Dec. 25, 2011

My Earliest Memory

by Ray Gonzalez

I am flying through the air,
held up as a one-year-old
in my grandmother's right hand,
her arm straight up
as she lies in her bed,
trying to make me quit crying.

She made me fly every night,
my eyes staring at the votive candles
flickering on the nightstand
as if I knew something about the flames,
this joyful play at night
meaning I would see things
from above before I would
set my tiny feet on the ground
for the first time.

Giggling and flying;
my grandmother holding me up
by one strong hand,
telling me the boy who flies
will sleep better once
he leaves the earth.

"My Earliest Memory" by Ray Gonzalez, from The Hawk Temple at Tierra Grande. © BOA Editions, Ltd., 2002. Reprinted with permission. (buy now)

Today is Christmas Day.

Henry Wadsworth Longfellow (books by this author) wrote:
"I heard the bells, on Christmas Day,
Their old, familiar carols play,
And wild and sweet
The words repeat
Of peace on earth, good will to men."

It's a holiday observed by about 95 percent of Americans and one-third of the population worldwide. For some, today marks the beginning of the Twelve Days of Christmas, or Christmastide, a week and a half of feasting and revelry that culminates in the Feast of the Epiphany on January 6.

Some of the most traditional holiday foods and beverages consumed today have their origins in age-old Christmastide dishes, like plum puddings and other fruitcakes; wassail, the hot, mulled cider punch; or king's cake, a sweet pastry or bread that conceals a bean or trinket that entitles the finder to be crowned king or queen of the day.

Washington Irving (books by this author) famously said, "Christmas is the season for kindling the fire of hospitality in the hall, the genial flame of charity in the heart."

In Victorian England, the church bells rang on Christmas morning and families went to Mass, came home for Christmas dinner, which was usually a goose or a joint of roast beef. Turkey was popular in America but not in England until the late 19th century. The Christmas pudding had been made weeks before, with beef, raisins, and prunes; it had to be stirred up. The mince pies were brought out, made with mincemeat, fruit, spices, and had to be eaten for the twelve days of Christmas to ensure good luck for the coming year. After dinner, everyone exchanged gifts, followed by parlor games and carol singing.

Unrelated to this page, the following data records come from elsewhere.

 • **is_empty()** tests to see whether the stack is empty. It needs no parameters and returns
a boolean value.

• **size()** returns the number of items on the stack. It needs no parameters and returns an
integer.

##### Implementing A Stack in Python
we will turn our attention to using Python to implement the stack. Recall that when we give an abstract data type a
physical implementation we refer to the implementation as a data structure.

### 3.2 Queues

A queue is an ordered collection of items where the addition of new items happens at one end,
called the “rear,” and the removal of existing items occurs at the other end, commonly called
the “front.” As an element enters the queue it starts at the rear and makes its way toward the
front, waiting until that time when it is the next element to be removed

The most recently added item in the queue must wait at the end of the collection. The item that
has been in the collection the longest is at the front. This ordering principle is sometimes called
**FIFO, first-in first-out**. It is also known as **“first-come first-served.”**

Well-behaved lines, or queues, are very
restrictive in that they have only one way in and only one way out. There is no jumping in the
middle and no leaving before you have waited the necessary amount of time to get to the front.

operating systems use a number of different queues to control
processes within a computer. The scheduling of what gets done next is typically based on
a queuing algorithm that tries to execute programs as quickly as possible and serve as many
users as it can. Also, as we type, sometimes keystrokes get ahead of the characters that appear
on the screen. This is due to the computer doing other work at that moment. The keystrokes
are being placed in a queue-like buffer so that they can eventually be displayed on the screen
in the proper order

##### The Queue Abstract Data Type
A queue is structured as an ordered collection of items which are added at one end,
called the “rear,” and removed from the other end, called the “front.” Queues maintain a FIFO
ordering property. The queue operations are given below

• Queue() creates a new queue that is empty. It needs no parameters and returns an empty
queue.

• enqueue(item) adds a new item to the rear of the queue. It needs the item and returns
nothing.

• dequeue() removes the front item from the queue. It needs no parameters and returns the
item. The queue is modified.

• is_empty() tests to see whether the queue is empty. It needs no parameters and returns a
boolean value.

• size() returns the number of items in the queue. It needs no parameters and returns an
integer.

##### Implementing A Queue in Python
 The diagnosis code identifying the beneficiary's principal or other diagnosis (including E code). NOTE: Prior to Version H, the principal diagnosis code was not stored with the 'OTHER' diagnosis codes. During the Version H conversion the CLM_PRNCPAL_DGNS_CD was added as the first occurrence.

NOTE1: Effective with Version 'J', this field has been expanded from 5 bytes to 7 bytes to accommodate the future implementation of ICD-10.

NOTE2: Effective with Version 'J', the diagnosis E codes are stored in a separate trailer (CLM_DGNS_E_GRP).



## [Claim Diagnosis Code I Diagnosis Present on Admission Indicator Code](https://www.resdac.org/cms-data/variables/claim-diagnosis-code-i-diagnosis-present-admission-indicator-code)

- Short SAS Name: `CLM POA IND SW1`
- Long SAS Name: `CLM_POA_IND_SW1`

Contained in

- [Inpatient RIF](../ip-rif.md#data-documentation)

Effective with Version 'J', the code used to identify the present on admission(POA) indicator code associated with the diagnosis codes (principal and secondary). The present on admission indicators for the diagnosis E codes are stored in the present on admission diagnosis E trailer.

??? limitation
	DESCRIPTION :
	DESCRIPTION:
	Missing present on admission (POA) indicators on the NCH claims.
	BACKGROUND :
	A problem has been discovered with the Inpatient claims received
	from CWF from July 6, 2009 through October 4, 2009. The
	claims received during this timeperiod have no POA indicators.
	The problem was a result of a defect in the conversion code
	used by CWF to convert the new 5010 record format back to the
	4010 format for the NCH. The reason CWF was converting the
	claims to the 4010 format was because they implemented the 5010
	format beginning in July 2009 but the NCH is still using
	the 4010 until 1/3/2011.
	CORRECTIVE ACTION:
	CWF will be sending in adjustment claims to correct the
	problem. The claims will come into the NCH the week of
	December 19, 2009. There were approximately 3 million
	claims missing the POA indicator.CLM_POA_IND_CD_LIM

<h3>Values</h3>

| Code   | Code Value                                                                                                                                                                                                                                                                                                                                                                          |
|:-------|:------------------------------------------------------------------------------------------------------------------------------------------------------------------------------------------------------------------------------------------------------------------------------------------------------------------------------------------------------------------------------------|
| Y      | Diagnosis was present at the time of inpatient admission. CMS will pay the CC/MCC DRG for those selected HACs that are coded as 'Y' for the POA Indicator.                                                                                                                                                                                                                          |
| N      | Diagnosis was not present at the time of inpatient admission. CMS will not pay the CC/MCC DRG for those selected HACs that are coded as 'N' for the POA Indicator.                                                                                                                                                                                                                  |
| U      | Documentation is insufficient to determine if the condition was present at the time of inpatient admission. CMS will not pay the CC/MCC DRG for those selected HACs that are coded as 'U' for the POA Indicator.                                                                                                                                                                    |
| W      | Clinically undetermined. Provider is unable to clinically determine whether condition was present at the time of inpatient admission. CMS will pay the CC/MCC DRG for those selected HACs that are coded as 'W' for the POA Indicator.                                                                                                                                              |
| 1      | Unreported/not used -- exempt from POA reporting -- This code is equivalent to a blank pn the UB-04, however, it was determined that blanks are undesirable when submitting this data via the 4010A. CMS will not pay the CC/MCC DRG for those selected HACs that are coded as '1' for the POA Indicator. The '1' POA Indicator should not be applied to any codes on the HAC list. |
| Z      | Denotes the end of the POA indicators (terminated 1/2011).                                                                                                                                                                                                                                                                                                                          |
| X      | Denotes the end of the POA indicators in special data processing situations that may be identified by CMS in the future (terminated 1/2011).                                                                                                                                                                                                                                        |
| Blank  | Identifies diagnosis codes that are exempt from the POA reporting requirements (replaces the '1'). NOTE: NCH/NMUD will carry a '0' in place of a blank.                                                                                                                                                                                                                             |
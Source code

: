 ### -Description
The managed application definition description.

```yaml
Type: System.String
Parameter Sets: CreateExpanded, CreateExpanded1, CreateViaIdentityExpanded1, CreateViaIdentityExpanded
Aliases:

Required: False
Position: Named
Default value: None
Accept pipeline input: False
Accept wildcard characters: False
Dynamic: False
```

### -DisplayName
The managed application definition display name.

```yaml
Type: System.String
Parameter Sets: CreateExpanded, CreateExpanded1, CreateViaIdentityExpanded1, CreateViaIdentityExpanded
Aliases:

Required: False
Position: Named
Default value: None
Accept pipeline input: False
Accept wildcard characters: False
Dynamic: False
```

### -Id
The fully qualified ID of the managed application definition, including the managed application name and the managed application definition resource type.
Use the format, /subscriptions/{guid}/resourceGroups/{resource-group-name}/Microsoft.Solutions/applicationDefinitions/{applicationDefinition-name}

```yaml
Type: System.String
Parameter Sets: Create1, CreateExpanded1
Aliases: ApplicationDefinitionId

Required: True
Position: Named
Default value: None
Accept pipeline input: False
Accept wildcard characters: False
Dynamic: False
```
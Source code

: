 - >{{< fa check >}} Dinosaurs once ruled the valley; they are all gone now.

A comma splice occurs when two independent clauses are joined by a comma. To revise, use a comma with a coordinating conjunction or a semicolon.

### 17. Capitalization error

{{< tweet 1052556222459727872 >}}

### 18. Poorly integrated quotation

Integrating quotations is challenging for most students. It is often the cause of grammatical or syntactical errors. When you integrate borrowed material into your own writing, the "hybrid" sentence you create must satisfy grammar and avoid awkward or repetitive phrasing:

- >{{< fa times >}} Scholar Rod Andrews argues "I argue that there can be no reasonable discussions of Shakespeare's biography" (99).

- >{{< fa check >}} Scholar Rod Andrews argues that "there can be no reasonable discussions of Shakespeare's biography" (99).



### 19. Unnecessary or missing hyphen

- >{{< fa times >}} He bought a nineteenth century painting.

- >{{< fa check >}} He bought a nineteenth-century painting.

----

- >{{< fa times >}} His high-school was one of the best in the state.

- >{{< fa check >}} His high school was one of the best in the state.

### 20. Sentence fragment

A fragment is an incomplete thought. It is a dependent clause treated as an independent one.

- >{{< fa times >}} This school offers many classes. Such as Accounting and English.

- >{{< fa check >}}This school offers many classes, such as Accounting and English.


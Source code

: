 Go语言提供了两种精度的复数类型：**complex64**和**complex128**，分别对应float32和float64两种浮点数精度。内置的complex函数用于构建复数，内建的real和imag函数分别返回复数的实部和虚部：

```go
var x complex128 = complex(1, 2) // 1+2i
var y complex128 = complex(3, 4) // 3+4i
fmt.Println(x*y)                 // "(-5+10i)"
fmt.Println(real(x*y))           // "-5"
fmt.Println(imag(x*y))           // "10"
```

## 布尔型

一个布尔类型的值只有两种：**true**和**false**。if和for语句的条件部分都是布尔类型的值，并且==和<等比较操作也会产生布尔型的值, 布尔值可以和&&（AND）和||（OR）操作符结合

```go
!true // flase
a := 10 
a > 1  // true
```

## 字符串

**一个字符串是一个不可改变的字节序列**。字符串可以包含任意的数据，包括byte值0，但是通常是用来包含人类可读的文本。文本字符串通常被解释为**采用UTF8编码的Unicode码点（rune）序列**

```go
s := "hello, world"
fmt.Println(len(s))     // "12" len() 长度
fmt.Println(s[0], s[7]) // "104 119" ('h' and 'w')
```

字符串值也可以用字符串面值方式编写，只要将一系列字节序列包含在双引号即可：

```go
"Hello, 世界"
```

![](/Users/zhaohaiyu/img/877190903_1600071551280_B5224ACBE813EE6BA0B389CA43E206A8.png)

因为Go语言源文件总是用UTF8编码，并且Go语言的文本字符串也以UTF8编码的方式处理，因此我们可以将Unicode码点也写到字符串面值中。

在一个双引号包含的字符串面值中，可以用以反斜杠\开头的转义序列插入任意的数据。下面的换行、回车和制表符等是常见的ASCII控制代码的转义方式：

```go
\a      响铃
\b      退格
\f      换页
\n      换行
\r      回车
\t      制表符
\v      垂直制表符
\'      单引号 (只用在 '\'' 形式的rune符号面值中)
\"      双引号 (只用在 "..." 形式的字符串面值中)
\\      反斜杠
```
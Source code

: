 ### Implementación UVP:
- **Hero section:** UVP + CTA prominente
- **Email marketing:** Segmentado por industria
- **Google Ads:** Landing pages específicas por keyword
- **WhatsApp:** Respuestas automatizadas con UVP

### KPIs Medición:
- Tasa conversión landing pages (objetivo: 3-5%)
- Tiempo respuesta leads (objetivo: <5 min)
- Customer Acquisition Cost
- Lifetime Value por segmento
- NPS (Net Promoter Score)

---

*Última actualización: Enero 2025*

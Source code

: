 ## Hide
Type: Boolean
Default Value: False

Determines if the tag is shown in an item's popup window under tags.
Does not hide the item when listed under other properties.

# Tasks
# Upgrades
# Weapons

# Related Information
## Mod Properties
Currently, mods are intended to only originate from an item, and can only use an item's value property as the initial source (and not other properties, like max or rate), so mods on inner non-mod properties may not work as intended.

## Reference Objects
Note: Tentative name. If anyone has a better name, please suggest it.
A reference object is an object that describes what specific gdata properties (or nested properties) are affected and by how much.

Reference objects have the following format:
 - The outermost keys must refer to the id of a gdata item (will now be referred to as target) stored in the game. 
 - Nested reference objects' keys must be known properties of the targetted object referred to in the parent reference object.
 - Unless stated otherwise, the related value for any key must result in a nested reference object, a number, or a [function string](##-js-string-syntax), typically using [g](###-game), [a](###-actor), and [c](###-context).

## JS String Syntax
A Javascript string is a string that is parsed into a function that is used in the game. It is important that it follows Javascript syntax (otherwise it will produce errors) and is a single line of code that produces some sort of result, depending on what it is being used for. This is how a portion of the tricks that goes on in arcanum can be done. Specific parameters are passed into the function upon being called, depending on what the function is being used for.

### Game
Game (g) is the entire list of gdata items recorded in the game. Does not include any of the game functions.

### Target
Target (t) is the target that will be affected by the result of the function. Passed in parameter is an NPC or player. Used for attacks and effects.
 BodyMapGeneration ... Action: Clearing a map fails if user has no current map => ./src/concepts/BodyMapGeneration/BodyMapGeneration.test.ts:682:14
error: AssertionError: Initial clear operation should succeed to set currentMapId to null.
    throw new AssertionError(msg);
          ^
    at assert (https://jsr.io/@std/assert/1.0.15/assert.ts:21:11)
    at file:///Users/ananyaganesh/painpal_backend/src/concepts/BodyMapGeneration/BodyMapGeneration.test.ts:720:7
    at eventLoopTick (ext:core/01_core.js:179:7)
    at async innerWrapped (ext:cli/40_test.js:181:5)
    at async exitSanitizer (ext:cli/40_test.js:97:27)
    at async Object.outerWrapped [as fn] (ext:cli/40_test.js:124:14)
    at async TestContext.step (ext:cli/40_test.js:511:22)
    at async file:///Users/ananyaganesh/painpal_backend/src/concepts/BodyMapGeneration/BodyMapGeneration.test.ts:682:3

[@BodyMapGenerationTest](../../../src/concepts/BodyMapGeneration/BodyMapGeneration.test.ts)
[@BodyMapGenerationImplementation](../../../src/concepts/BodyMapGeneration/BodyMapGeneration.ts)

It was Charles Dickens' (books by this author) A Christmas Carol in 1843 that revived Christmas, after the Puritans had stamped out much of what was left of the old medieval Christmas in England. Dickens described the holidays as "a good time: a kind, forgiving, charitable, pleasant time: the only time I know of in the long calendar of the year, when men and women seem by one consent to open their shut-up hearts freely, and to think of other people below them as if they really were fellow passengers to the grave, and not another race of creatures bound on other journeys."

The Lewis and Clark Expedition spent the Christmas of 1804 in a newly completed fort on the Missouri River near what is now Washburn, North Dakota. William Clark mentioned in his writings: "I was awakened before Day by a discharge of 3 platoons from the Party ... the men merrily Disposed, I gave them all a little [rum] and permited [sic] 3 cannon fired ... Some Men Went out to hunt and the others to Danceing [sic] and Continued untill [sic] 9 oClock P.M. when the frolick [sic] ended."

The Novelist Oren Arnold (books by this author) had the following Christmas gift suggestions: "To your enemy, forgiveness. To an opponent, tolerance. To a friend, your heart. To a customer, service. To all, charity. To every child, a good example. To yourself, respect."